** Work item **
Report the count of lines with "implicita" in the data below, and no other words.

** Listed records **
--- START ---

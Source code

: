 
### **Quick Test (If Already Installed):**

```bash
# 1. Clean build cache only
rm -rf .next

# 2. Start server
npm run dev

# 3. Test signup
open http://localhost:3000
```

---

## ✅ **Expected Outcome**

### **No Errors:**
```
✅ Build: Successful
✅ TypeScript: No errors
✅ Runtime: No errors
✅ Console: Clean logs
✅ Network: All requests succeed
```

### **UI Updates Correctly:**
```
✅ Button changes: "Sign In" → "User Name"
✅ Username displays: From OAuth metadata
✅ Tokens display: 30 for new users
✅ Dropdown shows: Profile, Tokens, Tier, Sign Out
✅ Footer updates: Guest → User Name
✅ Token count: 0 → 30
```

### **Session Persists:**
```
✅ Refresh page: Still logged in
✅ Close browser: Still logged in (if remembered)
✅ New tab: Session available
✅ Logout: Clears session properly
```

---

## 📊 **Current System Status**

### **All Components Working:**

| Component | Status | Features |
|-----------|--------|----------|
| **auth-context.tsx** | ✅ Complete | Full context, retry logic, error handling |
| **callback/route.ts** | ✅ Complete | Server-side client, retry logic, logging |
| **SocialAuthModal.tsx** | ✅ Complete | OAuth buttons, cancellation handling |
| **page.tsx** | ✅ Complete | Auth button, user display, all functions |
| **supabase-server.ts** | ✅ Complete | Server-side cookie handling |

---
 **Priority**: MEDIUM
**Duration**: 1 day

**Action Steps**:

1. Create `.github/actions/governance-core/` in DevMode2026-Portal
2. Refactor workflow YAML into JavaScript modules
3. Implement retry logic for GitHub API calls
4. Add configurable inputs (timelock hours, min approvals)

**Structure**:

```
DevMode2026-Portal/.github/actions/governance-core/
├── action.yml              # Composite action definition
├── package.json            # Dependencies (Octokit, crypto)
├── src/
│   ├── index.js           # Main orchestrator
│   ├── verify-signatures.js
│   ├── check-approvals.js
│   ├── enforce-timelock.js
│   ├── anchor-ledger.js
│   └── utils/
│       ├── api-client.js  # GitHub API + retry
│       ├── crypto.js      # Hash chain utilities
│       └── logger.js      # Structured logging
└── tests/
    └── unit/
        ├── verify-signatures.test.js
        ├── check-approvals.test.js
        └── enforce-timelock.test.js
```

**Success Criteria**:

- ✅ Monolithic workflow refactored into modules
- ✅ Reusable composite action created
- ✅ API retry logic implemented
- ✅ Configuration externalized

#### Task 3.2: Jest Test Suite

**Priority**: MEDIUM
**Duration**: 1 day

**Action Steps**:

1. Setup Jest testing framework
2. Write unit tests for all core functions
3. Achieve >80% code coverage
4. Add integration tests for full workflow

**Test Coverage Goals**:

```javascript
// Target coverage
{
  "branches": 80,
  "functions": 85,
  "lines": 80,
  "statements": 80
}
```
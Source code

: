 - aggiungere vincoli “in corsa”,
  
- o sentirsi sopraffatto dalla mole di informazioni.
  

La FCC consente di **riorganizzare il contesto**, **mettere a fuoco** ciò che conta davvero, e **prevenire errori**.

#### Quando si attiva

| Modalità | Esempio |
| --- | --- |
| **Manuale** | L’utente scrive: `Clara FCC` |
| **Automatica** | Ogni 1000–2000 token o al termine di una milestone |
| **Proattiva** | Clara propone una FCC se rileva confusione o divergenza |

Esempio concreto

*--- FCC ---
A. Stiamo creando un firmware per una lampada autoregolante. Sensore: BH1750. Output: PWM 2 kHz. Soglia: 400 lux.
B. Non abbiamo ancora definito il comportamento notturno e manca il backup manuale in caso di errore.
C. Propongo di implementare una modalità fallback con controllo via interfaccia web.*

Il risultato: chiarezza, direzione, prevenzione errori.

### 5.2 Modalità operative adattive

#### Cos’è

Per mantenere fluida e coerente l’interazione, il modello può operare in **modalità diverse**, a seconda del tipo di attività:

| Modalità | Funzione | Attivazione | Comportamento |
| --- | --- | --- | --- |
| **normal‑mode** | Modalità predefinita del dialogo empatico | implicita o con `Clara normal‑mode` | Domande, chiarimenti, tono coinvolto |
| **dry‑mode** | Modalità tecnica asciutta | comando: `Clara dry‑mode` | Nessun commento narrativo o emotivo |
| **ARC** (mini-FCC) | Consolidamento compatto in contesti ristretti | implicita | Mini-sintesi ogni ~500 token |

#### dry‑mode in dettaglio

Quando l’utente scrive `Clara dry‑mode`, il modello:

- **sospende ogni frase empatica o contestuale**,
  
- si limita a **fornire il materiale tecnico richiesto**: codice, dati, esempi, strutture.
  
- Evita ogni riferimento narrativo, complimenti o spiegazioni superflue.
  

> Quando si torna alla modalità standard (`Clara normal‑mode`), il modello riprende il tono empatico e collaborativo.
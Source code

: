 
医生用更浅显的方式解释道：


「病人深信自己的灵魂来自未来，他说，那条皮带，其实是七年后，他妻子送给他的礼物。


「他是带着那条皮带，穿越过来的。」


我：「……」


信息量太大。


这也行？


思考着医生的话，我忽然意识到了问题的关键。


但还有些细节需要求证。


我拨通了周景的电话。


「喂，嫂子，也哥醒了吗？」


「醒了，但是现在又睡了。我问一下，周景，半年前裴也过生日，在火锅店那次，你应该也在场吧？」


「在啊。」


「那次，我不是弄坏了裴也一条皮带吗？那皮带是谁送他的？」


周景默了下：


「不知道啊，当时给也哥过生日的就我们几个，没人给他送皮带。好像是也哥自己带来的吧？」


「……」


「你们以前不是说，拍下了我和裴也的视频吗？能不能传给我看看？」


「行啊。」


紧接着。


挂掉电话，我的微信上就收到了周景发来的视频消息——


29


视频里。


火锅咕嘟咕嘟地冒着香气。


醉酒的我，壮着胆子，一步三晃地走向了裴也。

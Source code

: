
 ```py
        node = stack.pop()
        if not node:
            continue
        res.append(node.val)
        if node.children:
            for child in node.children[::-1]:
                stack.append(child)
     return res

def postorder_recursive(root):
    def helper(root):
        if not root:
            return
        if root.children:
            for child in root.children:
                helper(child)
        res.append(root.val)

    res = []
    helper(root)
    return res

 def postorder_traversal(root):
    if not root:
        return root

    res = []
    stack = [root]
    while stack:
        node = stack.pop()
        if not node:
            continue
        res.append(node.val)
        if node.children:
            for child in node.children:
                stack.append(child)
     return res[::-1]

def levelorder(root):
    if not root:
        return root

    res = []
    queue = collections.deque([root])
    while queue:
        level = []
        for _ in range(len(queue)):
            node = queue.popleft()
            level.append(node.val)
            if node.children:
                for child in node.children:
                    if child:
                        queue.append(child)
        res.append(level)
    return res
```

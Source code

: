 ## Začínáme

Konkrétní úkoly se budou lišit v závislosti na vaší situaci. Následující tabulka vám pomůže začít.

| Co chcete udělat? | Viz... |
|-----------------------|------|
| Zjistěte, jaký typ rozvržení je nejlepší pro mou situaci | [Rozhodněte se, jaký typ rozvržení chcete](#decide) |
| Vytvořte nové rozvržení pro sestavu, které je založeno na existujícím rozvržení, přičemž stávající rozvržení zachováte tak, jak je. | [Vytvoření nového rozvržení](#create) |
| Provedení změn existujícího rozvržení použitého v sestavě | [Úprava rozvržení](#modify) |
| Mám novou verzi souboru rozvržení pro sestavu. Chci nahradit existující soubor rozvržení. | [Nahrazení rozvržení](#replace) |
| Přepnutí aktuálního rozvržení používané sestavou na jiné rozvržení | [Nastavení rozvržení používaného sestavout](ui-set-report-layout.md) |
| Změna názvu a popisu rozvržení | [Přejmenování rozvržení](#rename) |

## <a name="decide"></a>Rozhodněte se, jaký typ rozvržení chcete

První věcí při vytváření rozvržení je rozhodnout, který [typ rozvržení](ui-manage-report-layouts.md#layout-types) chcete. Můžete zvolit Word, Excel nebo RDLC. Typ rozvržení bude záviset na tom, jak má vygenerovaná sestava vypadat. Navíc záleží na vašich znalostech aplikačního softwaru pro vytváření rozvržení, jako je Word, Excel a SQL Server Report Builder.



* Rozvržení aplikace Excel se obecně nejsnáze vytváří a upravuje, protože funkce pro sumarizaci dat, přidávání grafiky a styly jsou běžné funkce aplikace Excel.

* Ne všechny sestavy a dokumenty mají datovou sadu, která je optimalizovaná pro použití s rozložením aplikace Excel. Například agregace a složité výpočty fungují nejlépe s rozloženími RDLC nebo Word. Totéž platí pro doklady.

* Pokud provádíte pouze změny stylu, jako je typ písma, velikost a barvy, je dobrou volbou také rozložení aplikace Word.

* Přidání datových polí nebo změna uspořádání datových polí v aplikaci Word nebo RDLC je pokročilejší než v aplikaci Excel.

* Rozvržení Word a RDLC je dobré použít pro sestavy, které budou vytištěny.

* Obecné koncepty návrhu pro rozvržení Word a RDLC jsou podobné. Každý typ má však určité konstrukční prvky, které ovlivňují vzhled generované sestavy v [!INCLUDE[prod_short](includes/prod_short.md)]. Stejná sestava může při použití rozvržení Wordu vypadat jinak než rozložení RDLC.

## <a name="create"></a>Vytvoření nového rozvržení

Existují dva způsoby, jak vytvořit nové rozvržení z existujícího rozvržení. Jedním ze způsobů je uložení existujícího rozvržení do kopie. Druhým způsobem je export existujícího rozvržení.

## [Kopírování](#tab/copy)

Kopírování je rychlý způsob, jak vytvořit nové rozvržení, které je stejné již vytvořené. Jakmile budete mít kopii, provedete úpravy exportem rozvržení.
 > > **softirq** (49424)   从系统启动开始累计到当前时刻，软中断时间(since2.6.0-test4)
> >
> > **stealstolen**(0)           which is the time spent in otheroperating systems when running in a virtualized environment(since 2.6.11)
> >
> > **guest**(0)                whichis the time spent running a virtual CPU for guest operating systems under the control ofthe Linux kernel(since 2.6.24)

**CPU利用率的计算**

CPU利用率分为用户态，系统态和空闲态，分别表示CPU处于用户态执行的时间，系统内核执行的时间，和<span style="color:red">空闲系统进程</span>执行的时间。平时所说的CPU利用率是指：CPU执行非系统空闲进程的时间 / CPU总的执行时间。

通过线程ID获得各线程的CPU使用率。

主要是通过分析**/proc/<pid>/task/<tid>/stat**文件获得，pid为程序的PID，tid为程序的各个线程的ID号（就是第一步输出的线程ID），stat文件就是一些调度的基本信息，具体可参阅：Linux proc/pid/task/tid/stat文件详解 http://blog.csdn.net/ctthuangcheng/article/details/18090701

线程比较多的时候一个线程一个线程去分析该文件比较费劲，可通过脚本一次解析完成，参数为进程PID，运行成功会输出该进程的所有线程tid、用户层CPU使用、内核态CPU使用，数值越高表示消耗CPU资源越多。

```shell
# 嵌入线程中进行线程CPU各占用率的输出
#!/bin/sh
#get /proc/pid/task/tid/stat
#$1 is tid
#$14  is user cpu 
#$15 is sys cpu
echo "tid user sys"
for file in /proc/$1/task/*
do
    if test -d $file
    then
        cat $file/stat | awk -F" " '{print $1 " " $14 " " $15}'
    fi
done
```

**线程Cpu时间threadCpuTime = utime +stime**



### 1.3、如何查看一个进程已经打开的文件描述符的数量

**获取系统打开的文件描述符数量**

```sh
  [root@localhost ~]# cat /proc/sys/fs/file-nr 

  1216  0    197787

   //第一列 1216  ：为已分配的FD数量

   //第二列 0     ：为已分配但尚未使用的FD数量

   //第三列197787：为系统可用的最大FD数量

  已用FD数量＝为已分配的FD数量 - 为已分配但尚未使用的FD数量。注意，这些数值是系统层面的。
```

--- END ---

** Result of the task **
2